Much work has been done to improve the quality of components produced by LPBF additive manufacturing – also known as direct laser melting, direct metal printing and selective laser melting – and it has been successfully shown that process mapping and build planning can prevent the majority of defect formation. However, it is not possible to pick a parameter set that produces no defects. For example, one proposed defect mechanism is the interaction of spatter particles with the melt pool, a possible occurrence of which is shown in figure 2.

Steps can be taken to reduce spatter and remove it from the build plate, but it is not possible to prevent and eliminate spatter entirely; more importantly, it is not possible to predict, with certainty, where spatter particles will form and land. This process is inherently stochastic, so monitoring the process in real time is essential to detect and prevent these defects. In the near term, process monitoring may be able to predict where voids will form to rapidly and cheaply qualify them. In the long term, corrective actions may be taken.

Figure 2: Cross-section of a fusion flaw, hypothesised to be caused by a spatter particle perturbing the melt pool2.

CNNs for data correlation

Recently I have been focusing on using convolutional neural networks (CNNs) to correlate points in images of the build plate taken after each layer (shown in figure 3) to points in computed tomography (CT) data where defects exist in the built component. This work was conducted with my colleagues Zackary Snow, Abdalla Nassar, and Edward Reutzel at Penn State Applied Research Laboratory (ARL). It was presented at ICALEO 2020 and has been submitted for publication in Additive Manufacturing.

During a single build, hundreds of gigabytes of sensor data can be produced. It is not practical to manually evaluate and correlate this data with defect locations (obtained post-build via CT); there is simply too much data and possible interactions are complicated and not obvious. For example, what a spatter particle (or other defect-inducing object) looks like may vary as a function of build-plate location, because the lighting conditions in the machine are not homogeneous, so those signals are not simple to detect. That is where the need for machine learning arises.

Figure 3: Representative layerwise images at each of the three lighting conditions (columns) before laser processing (top row) and after (bottom row).

Neural networks (NNs) are one of the most well-known machine learning architectures. Essentially, they take an input and map it to an output in a way that is nonlinear and extremely flexible; they are relatively good at taking inputs and performing regression or classifying, but they are not specialised for any type of input data. Previous work by Gobert, Reutzel, Petrich, Nassar and Phoha at Penn State ARL1 has shown that NNs can be used to detect voids in layerwise images of the LPBF build. CNNs on the other hand, are a machine learning architecture specialised to process image inputs. They apply sliding convolutional filters to input data, which allows them to more readily detect spatial dependencies. During training CNNs learn to tune the filters to be most effective at separating the two classes of data. 

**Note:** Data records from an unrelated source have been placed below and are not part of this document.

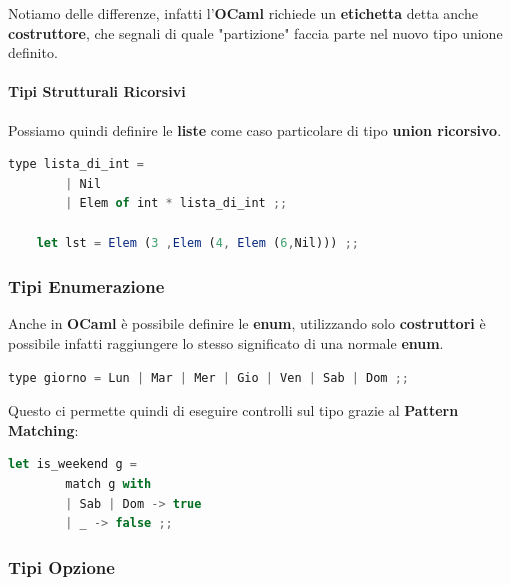 \documentclass{article}
\begin{document}
Notiamo delle differenze, infatti l'\textbf{OCaml} richiede un \textbf{etichetta} detta anche \textbf{costruttore}, che segnali di quale "partizione" faccia parte nel nuovo tipo unione definito.

\paragraph{Tipi Strutturali Ricorsivi} Possiamo quindi definire le \textbf{liste} come caso particolare di tipo \textbf{union ricorsivo}.

\vspace*{10px}
\begin{lstlisting}[language = JavaScript]
    type lista_di_int =
        | Nil
        | Elem of int * lista_di_int ;;
    
    let lst = Elem (3 ,Elem (4, Elem (6,Nil))) ;;
\end{lstlisting}
\vspace*{-20px}

\subsubsection{Tipi Enumerazione}

Anche in \textbf{OCaml} è possibile definire le \textbf{enum}, utilizzando solo \textbf{costruttori} è possibile infatti raggiungere lo stesso significato di una normale \textbf{enum}.

\vspace*{10px}
\begin{lstlisting}[language = JavaScript]
    type giorno = Lun | Mar | Mer | Gio | Ven | Sab | Dom ;;
\end{lstlisting}
\vspace*{-20px}

Questo ci permette quindi di eseguire controlli sul tipo grazie al \textbf{Pattern Matching}:

\vspace*{10px}
\begin{lstlisting}[language = JavaScript]
    let is_weekend g =
        match g with
        | Sab | Dom -> true
        | _ -> false ;;
\end{lstlisting}
\vspace*{-20px}

\subsubsection{Tipi Opzione}
\end{document}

A challenge in using machine learning is generalisability. If a classifier can detect defects in one build, what does that mean for the classifier operating on another build in this machine, in another machine, or with different lighting conditions? Those sliding filters that CNNs optimise to detect voids contain information about what voids look like. In theory, these learned filters enable CNNs to be better than NNs, which learned only a single transformation from input data to output prediction, at generalising what defect precursors look like.

Testing the hypothesis

This hypothesis was tested by training NNs and CNNs on build data from various regions of the build plate. Because the lighting conditions varied over the build plate, a classifier trained on data from one region might not be able to operate accurately on data from other regions. When CNNs were trained on the same quantity of data, but spread over a larger region, their performance increased when tested on a similar, but separate, build. The experiment was repeated with NNs. The NNs consistently underperformed compared with the CNNs and did not improve when trained with data from various regions of a build. This demonstrates that CNNs are superior to NNs when trying to utilise a diverse dataset to make robust predictions. 

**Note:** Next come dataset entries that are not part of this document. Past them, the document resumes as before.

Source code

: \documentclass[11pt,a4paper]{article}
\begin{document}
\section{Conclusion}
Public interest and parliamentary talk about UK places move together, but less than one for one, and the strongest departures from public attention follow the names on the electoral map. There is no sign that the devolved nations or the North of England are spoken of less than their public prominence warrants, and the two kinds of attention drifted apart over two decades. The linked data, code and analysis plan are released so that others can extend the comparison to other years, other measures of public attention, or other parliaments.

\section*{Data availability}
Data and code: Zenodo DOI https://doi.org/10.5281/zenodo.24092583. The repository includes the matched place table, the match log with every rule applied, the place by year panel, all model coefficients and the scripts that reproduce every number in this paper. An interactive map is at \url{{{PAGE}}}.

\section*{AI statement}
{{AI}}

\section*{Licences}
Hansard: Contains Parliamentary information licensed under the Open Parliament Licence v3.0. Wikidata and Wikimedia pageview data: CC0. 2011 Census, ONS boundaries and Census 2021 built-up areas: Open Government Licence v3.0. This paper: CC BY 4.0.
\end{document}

Figure 4: Layerwise imagery corresponding to a location with a fusion void. Note that the spatter object is not visible in all lighting conditions.

Regions which were marked by the classifier as containing defects, contained spatter particles – as shown in figure 4 – significantly more often than other regions. This supports the hypothesis that spatter particles can disrupt the melting process and cause fusion voids, as shown in figure 5. The technique had a recall rate of 78 per cent on the build it was tested on (82 per cent for voids larger than 200μm), that is, it detected 78 per cent of the voids that were present, and 82 per cent of the voids larger than 200μm that were present. In theory, a system could be designed in which a laser re-melts these regions after each layer. Such a setup could fix the majority of fusion voids. This may be critical in fatigue-sensitive applications, as large and irregular fusion voids likely have a strong influence on the fatigue life of additively manufactured components.

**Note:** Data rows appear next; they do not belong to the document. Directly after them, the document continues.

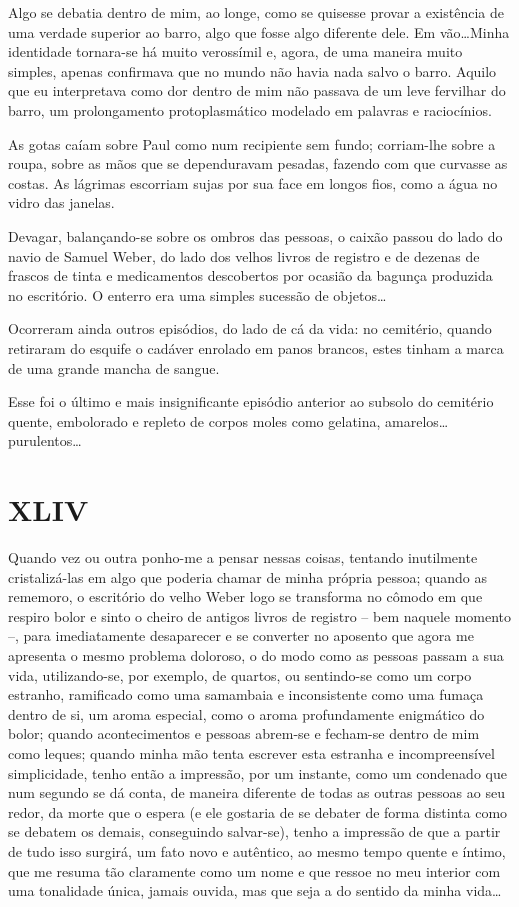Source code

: Algo se debatia dentro de mim, ao longe, como se quisesse provar a existência de uma verdade superior ao barro, algo que fosse algo diferente dele. Em vão\dots Minha identidade tornara-se há muito verossímil e, agora, de uma maneira muito simples, apenas confirmava que no mundo não havia nada salvo o barro. Aquilo que eu interpretava como dor dentro de mim não passava de um leve fervilhar do barro, um prolongamento protoplasmático modelado em palavras e raciocínios.

As gotas caíam sobre Paul como num recipiente sem fundo; corriam-lhe sobre a roupa, sobre as mãos que se dependuravam pesadas, fazendo com que curvasse as costas. As lágrimas escorriam sujas por sua face em longos fios, como a água no vidro das janelas.

Devagar, balançando-se sobre os ombros das pessoas, o caixão passou do lado do navio de Samuel Weber, do lado dos velhos livros de registro e de dezenas de frascos de tinta e medicamentos descobertos por ocasião da bagunça produzida no escritório. O enterro era uma simples sucessão de objetos\dots

Ocorreram ainda outros episódios, do lado de cá da vida: no cemitério, quando retiraram do esquife o cadáver enrolado em panos brancos,  estes tinham a marca de uma grande mancha de sangue.

Esse foi o último e mais insignificante episódio anterior ao subsolo do cemitério quente, embolorado e repleto de corpos moles como gelatina, amarelos\dots purulentos\dots


\chapter*{\centering\Large{XLIV}}

Quando vez ou outra ponho-me a pensar nessas coisas, tentando inutilmente cristalizá-las em algo que poderia chamar de minha própria pessoa; quando as rememoro, o escritório do velho Weber logo se transforma no cômodo em que respiro bolor e sinto o cheiro de antigos livros de registro -- bem naquele momento --, para imediatamente desaparecer e se converter no aposento que agora me apresenta o mesmo problema doloroso, o do modo como as pessoas passam a sua vida, utilizando-se, por exemplo, de quartos, ou sentindo-se como um corpo estranho, ramificado como uma samambaia e inconsistente como uma fumaça dentro de si, um aroma especial, como o aroma profundamente enigmático do bolor; quando acontecimentos e pessoas abrem-se e fecham-se dentro de mim como leques; quando minha mão tenta escrever esta estranha e incompreensível simplicidade, tenho então a impressão, por um instante, como um condenado que num segundo se dá conta, de maneira diferente de todas as outras pessoas ao seu redor, da morte que o espera (e ele gostaria de se debater de forma distinta como se debatem os demais, conseguindo salvar-se), tenho a impressão de que a partir de tudo isso surgirá, um fato novo e autêntico, ao mesmo tempo quente e íntimo, que me resuma tão claramente como um nome e que ressoe no meu interior com uma tonalidade única, jamais ouvida, mas que seja a do sentido da minha vida\dots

Figure 5: CT scan of a fusion flaw, found in the same location as the layerwise images in figure 4.

Looking forward

The next steps are parallel lines of development: algorithm improvement and implementation. While the algorithm can be improved, it can currently detect approximately 80 per cent of voids as they form in the build. Researchers at Penn State ARL are currently working with commercial system providers to implement robust strategies for the re-melting and repair of fusion voids over selected areas between layers. Further areas of improvement have been identified for the algorithm, which can reduce false detection rate and improve accuracy. These developments are expected to lead to significant improvements in quality and performance of additively manufactured components.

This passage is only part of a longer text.